# DIRECTIONS
Each entry in the listing must be set down again word for word.

= Beginning of Section =

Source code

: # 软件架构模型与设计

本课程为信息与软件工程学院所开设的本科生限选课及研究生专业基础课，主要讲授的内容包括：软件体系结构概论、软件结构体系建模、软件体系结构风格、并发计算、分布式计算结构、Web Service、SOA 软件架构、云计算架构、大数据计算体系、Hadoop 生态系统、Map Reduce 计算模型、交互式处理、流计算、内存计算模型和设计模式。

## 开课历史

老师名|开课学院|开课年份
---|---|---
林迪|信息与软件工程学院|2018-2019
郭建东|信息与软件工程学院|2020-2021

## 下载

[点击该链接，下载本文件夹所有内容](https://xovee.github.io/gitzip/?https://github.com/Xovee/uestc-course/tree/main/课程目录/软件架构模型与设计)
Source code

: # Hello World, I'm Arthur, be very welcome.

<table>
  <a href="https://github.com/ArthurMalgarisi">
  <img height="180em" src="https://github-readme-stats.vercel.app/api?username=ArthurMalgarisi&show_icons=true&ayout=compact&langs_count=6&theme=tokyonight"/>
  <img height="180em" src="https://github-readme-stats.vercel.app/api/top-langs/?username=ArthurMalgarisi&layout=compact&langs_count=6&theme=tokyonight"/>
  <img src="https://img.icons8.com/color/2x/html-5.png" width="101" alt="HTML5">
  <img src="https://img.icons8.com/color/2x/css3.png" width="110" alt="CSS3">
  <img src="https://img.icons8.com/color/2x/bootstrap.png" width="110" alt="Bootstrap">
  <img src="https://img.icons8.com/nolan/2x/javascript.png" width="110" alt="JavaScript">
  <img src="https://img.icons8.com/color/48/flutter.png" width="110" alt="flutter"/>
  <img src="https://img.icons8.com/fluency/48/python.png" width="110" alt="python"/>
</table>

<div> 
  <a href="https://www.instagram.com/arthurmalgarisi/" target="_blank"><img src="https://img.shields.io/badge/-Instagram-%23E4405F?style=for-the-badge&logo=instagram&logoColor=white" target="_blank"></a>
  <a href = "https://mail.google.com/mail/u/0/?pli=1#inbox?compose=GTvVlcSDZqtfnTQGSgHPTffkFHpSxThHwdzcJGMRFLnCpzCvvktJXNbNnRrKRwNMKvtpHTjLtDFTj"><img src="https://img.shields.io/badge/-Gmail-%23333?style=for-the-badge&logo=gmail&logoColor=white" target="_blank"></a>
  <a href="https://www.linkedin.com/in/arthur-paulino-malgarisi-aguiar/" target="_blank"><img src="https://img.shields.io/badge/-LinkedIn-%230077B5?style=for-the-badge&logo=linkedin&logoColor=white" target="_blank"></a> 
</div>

= End of Section =

# WRITTEN SOLUTION
Source code

: # 软件架构模型与设计

本课程为信息与软件工程学院所开设的本科生限选课及研究生专业基础课，主要讲授的内容包括：软件体系结构概论、软件结构体系建模、软件体系结构风格、并发计算、分布式计算结构、Web Service、SOA 软件架构、云计算架构、大数据计算体系、Hadoop 生态系统、Map Reduce 计算模型、交互式处理、流计算、内存计算模型和设计模式。

## 开课历史

老师名|开课学院|开课年份
---|---|---
林迪|信息与软件工程学院|2018-2019
郭建东|信息与软件工程学院|2020-2021

## 下载

[点击该链接，下载本文件夹所有内容](https://xovee.github.io/gitzip/?https://github.com/Xovee/uestc-course/tree/main/课程目录/软件架构模型与设计)
Source code

: # Hello World, I'm Arthur, be very welcome.

<table>
  <a href="https://github.com/ArthurMalgarisi">
  <img height="180em" src="https://github-readme-stats.vercel.app/api?username=ArthurMalgarisi&show_icons=true&ayout=compact&langs_count=6&theme=tokyonight"/>
  <img height="180em" src="https://github-readme-stats.vercel.app/api/top-langs/?username=ArthurMalgarisi&layout=compact&langs_count=6&theme=tokyonight"/>
  <img src="https://img.icons8.com/color/2x/html-5.png" width="101" alt="HTML5">
  <img src="https://img.icons8.com/color/2x/css3.png" width="110" alt="CSS3">
  <img src="https://img.icons8.com/color/2x/bootstrap.png" width="110" alt="Bootstrap">
  <img src="https://img.icons8.com/nolan/2x/javascript.png" width="110" alt="JavaScript">
  <img src="https://img.icons8.com/color/48/flutter.png" width="110" alt="flutter"/>
  <img src="https://img.icons8.com/fluency/48/python.png" width="110" alt="python"/>
</table>

<div> 
  <a href="https://www.instagram.com/arthurmalgarisi/" target="_blank"><img src="https://img.shields.io/badge/-Instagram-%23E4405F?style=for-the-badge&logo=instagram&logoColor=white" target="_blank"></a>
  <a href = "https://mail.google.com/mail/u/0/?pli=1#inbox?compose=GTvVlcSDZqtfnTQGSgHPTffkFHpSxThHwdzcJGMRFLnCpzCvvktJXNbNnRrKRwNMKvtpHTjLtDFTj"><img src="https://img.shields.io/badge/-Gmail-%23333?style=for-the-badge&logo=gmail&logoColor=white" target="_blank"></a>
  <a href="https://www.linkedin.com/in/arthur-paulino-malgarisi-aguiar/" target="_blank"><img src="https://img.shields.io/badge/-LinkedIn-%230077B5?style=for-the-badge&logo=linkedin&logoColor=white" target="_blank"></a> 
</div>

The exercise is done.